Clinical results of the PDE5 inhibitors

PDE5 inhibitors need to be taken in conjunction with sexual stimulation, when they will facilitate a return to normal erectile function. In responders, upon sexual stimulation the man will get a normal erection that usually persists until orgasm and ejaculation, following which detumescence will occur. Repeated sexual activity is possible while the drug is still present in the body.

Efficacy

  • Treatment of men with ED of mixed aetiology results in around 70-75% of men achieving normal erections with rigidity adequate for penetration and which is maintained to ejaculation.
  • The aetiology of the ED has an effect on the outcome of therapy, with particularly high response rates in men with psychogenic ED, and men with ED secondary to depression or hypertension.
  • Lower efficacy rates are seen in diabetics (when around 50-60% of men get adequate erections) and in men who have undergone radical pelvic surgery for prostate cancer, where response rates as low as 30-40% are seen.

Side effects

  • Side effects seen with all drugs include headache, flushing, indigestion and nasal congestion.
  • The commonest of these is the headache that is seen in around 15% of patients.
  • The side effects become more frequent with increasing doses of the drugs, and reflect inhibition of PDE5 in other tissues within the body.
  • All the side effects are transient and well tolerated.

Safety of the medication

  • Although there were initial concerns about the cardiac safety of this class of drugs, these concerns have proven unfounded.
  • There is no evidence of any increased risk of either sudden death or myocardial infarction when these drugs are used in men with ED
  • Concurrent use of nitrate medication is a contraindication for this class of drugs, since they potentiate the vascular smooth muscle relaxation produced by nitrates, and considerable falls in blood pressure have been seen when both are taken together.

 

Issues specific to Sildenafil

  • In fasted patients, it is effective within 30 minutes, but food delays it’s absorption, and it is usually best to tell patients to leave an hour after dosing before attempting sexual intercourse.
  • The half-life of the drug is around 4 hours, giving a duration of action of 6-8 hours.
    Side effects are as above, but in addition, occasional visual side effects are seen, such as bluish vision or blurred vision.
  • The usual starting dose is 50mg, which can be titrated up to 100mg or down to 25mg.
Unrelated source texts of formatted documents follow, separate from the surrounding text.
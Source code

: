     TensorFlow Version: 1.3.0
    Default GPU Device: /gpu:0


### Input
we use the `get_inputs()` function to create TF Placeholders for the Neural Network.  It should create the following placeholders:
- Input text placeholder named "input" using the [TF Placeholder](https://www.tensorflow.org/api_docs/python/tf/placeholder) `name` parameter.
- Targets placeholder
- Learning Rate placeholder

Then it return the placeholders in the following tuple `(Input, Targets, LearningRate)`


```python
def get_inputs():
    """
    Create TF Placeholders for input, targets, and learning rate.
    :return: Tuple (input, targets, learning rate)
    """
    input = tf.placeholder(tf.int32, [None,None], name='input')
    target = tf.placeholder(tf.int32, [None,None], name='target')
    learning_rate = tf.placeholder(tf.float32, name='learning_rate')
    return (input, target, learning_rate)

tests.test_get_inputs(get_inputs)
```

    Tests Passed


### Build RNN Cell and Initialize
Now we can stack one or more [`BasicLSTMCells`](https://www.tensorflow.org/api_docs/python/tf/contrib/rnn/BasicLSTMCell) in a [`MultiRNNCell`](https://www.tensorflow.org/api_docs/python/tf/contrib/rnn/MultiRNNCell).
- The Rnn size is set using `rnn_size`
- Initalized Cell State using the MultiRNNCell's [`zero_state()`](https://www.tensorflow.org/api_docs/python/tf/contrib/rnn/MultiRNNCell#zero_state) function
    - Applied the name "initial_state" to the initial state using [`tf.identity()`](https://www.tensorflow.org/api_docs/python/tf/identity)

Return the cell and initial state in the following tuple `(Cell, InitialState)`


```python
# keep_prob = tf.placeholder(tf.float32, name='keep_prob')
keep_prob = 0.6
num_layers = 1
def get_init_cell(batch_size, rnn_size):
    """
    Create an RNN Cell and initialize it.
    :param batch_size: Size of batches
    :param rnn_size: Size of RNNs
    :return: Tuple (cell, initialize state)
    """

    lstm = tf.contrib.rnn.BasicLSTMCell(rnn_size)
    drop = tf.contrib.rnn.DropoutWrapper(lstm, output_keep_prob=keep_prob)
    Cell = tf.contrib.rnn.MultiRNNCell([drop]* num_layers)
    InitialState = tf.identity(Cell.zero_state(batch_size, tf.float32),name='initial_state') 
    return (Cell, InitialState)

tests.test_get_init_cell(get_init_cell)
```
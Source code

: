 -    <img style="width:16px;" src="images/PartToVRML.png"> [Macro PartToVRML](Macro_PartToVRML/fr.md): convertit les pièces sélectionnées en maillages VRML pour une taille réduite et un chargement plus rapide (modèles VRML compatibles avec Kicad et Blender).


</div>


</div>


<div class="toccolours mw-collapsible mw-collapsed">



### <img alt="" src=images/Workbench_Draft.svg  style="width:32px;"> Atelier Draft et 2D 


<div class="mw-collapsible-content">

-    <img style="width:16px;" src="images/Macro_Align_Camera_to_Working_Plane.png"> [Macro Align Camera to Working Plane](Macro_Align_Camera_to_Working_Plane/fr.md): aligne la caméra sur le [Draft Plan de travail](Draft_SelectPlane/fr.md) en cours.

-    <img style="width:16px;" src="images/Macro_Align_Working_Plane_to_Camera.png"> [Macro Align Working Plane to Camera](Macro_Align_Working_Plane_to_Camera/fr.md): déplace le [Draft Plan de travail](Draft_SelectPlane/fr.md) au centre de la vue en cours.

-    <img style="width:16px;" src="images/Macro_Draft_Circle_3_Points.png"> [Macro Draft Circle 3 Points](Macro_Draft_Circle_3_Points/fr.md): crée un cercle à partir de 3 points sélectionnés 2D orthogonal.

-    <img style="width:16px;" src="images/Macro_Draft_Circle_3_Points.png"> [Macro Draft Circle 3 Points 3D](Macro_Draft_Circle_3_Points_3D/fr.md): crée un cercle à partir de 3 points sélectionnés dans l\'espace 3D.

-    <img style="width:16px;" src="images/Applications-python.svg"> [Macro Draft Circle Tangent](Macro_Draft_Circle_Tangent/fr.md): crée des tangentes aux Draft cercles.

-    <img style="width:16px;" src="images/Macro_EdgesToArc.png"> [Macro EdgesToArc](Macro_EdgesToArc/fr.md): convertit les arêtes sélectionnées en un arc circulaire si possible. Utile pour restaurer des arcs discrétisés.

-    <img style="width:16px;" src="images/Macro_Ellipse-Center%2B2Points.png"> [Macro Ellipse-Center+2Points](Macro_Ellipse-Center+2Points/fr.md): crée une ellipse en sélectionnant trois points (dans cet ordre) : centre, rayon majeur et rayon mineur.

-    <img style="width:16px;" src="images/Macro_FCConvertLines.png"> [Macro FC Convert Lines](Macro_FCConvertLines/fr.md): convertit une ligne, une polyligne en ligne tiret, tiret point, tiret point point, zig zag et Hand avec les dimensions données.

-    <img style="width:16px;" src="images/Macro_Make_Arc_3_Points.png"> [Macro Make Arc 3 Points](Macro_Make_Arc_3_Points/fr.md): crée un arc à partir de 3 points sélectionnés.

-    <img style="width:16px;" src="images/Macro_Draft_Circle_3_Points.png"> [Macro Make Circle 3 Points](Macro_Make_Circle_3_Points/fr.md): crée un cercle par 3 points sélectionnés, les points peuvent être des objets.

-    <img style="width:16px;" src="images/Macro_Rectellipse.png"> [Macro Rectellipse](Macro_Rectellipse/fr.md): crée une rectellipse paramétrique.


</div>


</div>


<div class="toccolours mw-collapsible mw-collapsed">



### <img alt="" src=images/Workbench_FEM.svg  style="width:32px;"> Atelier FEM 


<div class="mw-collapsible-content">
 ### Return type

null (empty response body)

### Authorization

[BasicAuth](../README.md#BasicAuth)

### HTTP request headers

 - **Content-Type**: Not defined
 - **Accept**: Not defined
The lower dose is recommended in older patients and in those with renal or hepatic impairment.

 

Issues specific to Tadalafil

  • Following administration, it reaches maximal plasma levels in around 2 hours, but it is active before that time and because of this, there is only marginal food interaction.
    It has a significantly greater half life than sildenafil at around 17 hours, and there is data to confirm it’s efficacy at 36 hours.
  • Accordingly, it is probably best administered several hours before sex is attempted, thereby reducing any anxiety that might be associated with using a drug to treat ED.
  • The side effect profile is broadly similar to sildenafil with a few exceptions. Visual side effects are not seen, the frequency of flushing appears to be reduced and some patients (around 10%) complain of muscular discomfort or backache.
  • The usual starting dose is 10mg, which can be increased to 20mg if necessary. The lower dose is recommended for men with hepatic or renal impairment.

 

Issues specific to Vardenafil

  • It reaches maximal plasma levels more rapidly than sildenafil, and may well be more rapidly acting in fasted patients and in patients who have eaten lightly. Absorption is delayed by heavy meals containing fatty food, and again, it is sensible to allow around an hour between dosing and attempting sexual activity. 
  • Its half-life is around 4 hours, giving 6-8 hours of clinical benefit. 
    Side effects are similar to sildenafil, but there are few (if any) visual side effects, and none of the muscular cramps seen with tadalafil. 
  • The usual starting dose is 10mg, which can be raised to 20mg or reduced to 5 mg as required. The lower dose is recommended for men with hepatic or renal impairment.

 

Comparative trials of PDE5 inhibitors

  • While many trials have sought to compare the efficacy and safety of the PDE5 inhibitors, most have suffered from poor design making interpretation of the results impossible. However, more recently, some trials have been published with reasonable (if not perfect design) which suggest the following:
  • Efficacy and safety of the PDE5 inhibitors is approximately equal
  • Some patients prefer to use one or the other drug, based upon characteristics such as speed of action of the drug, duration of action, and perceived ability to provide a rigid erection.

 

Using PDE5 inhibitors: practical considerations

When commencing a man on a PDE5 inhibitor, he will take some time to become adjusted to the use of a tablet to treat his erectile dysfunction. There may well be anxiety, both on his part and on the part of his partner.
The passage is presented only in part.